Earlier today, I found myself responding to an e-list in the mysteries field, where some authors were mentioning levels of pleasure but more often discomfort with their vision of enhanced e-books, giving as an example a Lord of the Rings reading experience that would include the film -- and effectively saying, "Let's read them first as text and see the bells and whistles afterward."
Well, I don't think the enhanced e-book is going to be such a small change after all! So I wrote the following:
I think we're going to see far more interesting "enhancements" than the equivalent of a DVD with a director's cut. First of all, though, I think it's very likely that readers will have choices on how much enhancement they want at any point in the reading process. You'll be able to click on "usual settings" that allow your reading device to deliver your preference -- which may be for just text, or text with illustrations, or text with soft jazz underneath, you name it. Color and speed will be variable. Font size, easily changed (oh blessings for us mid-lifers). Language (think of the possibilities for dual-language "facing pages" as we've known them in some books; think of being able to discuss texts with readers around the globe).OK, the reason I just posted it here in full is this: I suddenly realized that Jasper Fforde's absurdly wonderful "crime fiction" series in an alternate reality where books can change, characters emerge to do mischief, plots warp into daily life -- has been prescient! That's what the enhanced e-book will FEEL like! We are in for a grand adventure, and I take particular delight in seeing that it's going to integrate global mysteries in fresh new ways, too. Hurrah!!!
Then I think there will be accepted levels and types of enhancement for different types of books. Children's picturebooks may have read-aloud settings that push children to sound things out or praise them for finding particular words or letters. Animal sounds, character voices, colors, you name it -- again, with some sort of controls for who gets how much, and when. Chapter books may have auto reward settings to encourage slow readers. For readers who tend to skim too quickly, there could be embedded responses needed -- if you can't say "why" Carla arrived at the house of the duck, you can't open the next chapter. Go back and re-read.
I'll leave middle grades and YA novels to your imagination.
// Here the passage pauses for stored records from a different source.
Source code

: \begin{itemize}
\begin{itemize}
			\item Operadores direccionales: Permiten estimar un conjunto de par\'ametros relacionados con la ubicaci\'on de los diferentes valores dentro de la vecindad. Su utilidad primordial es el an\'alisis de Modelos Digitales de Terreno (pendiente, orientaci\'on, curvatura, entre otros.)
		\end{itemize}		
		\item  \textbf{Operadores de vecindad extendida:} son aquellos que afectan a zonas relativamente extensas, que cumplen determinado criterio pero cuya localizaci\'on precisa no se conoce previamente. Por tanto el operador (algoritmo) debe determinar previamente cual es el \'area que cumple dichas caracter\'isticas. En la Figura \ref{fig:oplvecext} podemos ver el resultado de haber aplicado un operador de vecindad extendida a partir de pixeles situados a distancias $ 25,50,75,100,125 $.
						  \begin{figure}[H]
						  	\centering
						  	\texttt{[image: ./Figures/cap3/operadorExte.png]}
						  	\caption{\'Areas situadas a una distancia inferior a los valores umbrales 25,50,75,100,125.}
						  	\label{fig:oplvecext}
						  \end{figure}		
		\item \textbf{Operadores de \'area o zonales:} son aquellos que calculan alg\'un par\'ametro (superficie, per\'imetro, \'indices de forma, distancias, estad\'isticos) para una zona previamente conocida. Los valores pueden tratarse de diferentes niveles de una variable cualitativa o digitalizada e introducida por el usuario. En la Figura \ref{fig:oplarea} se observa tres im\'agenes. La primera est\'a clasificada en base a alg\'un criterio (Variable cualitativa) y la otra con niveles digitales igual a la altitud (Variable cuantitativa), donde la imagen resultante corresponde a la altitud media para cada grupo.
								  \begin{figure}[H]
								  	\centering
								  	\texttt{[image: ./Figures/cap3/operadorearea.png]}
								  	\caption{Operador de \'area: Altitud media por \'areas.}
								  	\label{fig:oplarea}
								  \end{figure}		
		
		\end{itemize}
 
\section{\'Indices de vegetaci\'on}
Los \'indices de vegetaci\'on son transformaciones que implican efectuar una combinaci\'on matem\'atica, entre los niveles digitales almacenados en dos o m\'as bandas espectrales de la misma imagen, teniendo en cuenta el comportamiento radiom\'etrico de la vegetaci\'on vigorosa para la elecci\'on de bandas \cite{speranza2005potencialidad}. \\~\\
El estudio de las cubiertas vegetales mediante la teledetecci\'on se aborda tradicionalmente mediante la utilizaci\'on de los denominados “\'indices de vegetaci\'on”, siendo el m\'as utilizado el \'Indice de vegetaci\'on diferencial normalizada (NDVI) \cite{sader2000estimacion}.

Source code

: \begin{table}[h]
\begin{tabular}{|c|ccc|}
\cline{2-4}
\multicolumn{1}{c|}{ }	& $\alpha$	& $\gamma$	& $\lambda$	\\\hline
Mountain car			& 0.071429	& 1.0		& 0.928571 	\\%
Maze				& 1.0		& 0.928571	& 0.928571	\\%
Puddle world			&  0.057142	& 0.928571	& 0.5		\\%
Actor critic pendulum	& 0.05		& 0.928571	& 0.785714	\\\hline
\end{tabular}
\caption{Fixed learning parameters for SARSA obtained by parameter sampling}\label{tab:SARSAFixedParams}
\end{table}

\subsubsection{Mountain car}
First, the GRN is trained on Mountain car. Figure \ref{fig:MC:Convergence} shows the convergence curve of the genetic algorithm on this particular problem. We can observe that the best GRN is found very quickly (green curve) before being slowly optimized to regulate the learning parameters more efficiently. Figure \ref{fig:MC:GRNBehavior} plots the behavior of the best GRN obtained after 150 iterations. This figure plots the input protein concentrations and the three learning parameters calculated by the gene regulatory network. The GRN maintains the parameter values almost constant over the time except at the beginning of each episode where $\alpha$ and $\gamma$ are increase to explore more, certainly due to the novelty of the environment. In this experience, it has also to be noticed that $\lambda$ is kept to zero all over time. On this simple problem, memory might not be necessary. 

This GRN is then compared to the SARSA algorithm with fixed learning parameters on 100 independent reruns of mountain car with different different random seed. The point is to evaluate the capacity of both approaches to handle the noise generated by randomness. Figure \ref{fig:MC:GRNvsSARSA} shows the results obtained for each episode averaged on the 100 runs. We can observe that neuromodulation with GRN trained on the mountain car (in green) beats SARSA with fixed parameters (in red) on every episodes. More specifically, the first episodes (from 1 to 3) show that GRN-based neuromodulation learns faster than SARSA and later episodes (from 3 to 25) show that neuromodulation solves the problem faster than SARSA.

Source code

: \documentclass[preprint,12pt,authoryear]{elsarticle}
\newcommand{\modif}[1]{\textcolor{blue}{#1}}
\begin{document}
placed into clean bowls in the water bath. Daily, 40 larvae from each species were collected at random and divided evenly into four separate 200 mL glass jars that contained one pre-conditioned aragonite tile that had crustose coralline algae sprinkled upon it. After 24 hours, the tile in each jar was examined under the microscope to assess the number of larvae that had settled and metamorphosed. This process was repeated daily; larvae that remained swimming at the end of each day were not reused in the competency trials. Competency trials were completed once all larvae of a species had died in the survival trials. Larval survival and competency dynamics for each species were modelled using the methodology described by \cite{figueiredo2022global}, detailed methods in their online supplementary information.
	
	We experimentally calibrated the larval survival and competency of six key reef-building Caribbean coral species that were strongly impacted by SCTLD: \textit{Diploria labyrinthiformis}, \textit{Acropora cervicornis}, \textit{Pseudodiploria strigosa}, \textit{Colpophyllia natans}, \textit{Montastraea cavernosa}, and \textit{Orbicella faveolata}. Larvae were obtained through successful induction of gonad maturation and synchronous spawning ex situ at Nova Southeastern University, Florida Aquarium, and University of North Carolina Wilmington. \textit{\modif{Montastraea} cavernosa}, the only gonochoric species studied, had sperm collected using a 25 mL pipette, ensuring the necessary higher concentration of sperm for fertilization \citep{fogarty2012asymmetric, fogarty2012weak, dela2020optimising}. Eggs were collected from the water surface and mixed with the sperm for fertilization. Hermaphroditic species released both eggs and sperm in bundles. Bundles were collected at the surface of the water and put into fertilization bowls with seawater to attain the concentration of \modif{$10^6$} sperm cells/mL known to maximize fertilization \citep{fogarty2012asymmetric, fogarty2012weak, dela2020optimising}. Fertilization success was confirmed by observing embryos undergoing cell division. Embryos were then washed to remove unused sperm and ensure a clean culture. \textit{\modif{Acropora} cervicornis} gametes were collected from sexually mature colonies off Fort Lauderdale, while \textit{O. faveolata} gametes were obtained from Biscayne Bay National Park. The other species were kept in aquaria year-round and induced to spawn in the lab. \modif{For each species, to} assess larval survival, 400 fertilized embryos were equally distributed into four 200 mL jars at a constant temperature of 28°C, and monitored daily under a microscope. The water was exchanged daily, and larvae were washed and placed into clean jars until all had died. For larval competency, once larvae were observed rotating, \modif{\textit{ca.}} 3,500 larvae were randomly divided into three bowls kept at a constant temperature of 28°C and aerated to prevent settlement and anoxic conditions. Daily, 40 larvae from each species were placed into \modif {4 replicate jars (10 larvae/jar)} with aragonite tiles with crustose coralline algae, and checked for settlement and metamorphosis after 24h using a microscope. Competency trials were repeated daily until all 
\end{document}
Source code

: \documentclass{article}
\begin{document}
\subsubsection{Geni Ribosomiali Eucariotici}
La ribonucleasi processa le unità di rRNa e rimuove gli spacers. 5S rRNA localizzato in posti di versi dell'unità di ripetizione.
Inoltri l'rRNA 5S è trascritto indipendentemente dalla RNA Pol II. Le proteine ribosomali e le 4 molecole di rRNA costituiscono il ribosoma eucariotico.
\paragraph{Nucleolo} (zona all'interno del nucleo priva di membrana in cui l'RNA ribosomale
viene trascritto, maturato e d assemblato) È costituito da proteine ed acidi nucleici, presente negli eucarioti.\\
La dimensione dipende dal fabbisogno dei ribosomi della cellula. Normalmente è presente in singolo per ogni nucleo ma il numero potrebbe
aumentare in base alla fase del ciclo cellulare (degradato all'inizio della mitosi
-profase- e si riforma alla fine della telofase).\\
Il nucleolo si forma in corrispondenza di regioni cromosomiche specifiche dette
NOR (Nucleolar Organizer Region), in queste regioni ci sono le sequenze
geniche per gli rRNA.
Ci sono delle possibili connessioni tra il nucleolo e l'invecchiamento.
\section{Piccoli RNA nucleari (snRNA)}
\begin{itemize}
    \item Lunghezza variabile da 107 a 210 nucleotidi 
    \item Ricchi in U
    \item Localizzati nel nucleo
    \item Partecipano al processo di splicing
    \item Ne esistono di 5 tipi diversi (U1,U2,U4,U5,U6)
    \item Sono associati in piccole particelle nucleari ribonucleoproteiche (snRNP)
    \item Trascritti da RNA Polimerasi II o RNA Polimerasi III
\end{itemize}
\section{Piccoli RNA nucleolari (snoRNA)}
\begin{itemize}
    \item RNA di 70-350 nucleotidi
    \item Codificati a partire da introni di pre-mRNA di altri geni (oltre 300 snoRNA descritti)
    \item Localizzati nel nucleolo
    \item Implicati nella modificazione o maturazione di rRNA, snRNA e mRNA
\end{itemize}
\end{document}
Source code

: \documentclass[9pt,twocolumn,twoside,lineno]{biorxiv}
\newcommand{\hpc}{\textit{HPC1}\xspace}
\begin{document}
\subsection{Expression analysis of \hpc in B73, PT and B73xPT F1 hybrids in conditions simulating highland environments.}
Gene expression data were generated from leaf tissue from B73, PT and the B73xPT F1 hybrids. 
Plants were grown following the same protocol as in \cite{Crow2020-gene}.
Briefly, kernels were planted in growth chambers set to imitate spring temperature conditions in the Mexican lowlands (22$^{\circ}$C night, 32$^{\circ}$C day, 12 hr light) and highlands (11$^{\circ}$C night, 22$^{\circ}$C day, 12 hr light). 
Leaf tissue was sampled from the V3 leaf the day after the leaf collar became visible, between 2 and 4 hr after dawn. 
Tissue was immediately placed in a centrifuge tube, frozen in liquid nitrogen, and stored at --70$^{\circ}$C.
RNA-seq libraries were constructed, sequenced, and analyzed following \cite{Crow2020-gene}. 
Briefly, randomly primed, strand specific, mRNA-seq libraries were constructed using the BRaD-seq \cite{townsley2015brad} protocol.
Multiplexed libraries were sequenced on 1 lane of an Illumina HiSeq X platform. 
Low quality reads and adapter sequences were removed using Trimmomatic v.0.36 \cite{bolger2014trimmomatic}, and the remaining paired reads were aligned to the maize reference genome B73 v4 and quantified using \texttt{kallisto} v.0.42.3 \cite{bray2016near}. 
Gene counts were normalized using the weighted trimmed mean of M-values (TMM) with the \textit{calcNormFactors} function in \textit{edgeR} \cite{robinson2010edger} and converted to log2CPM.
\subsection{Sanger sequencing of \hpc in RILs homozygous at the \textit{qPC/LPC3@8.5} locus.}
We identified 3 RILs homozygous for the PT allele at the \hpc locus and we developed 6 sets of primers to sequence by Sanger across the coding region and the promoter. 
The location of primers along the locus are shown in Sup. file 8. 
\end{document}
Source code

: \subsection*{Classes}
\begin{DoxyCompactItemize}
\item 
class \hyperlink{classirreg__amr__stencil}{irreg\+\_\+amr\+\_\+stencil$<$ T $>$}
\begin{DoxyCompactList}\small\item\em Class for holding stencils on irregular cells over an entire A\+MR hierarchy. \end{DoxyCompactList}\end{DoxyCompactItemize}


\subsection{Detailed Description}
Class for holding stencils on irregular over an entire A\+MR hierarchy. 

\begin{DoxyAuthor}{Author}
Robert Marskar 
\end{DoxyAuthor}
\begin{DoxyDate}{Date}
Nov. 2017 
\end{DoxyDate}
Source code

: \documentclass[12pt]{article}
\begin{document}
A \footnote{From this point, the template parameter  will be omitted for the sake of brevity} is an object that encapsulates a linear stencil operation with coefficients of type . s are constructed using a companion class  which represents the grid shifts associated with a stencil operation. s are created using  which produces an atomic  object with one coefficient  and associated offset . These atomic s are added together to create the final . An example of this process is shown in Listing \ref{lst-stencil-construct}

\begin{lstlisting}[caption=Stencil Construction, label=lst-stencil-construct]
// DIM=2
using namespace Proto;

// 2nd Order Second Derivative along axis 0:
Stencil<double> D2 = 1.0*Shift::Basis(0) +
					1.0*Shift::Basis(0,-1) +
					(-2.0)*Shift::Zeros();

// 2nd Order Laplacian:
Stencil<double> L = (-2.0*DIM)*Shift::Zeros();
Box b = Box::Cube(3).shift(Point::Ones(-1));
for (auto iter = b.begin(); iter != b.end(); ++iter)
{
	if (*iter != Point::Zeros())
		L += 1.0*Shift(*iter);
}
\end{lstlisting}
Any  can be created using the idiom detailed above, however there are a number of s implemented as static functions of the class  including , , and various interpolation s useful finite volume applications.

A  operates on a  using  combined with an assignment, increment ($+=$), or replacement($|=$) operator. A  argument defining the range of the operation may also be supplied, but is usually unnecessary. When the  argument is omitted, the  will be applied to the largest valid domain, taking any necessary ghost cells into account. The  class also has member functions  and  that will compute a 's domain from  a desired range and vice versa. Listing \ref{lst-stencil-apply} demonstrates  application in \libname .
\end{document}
Nonfiction will be entirely different, I think, with levels of footnoting, hyperlinking, and activity online all optional. Maps will be wonderful! So will bibliographies, which will become both clearer and more (optionally) extensive. And again, there will be options on language, global presence, commentary (think about the levels in religious texts, all controllable by the reader), and interaction with text, author, and reading communities. Art and culture will become part of ordinary learning, instead of being additions provided by clever teachers to bright students who finish the assignments early.
Oh Brave New World, that has such readers in it!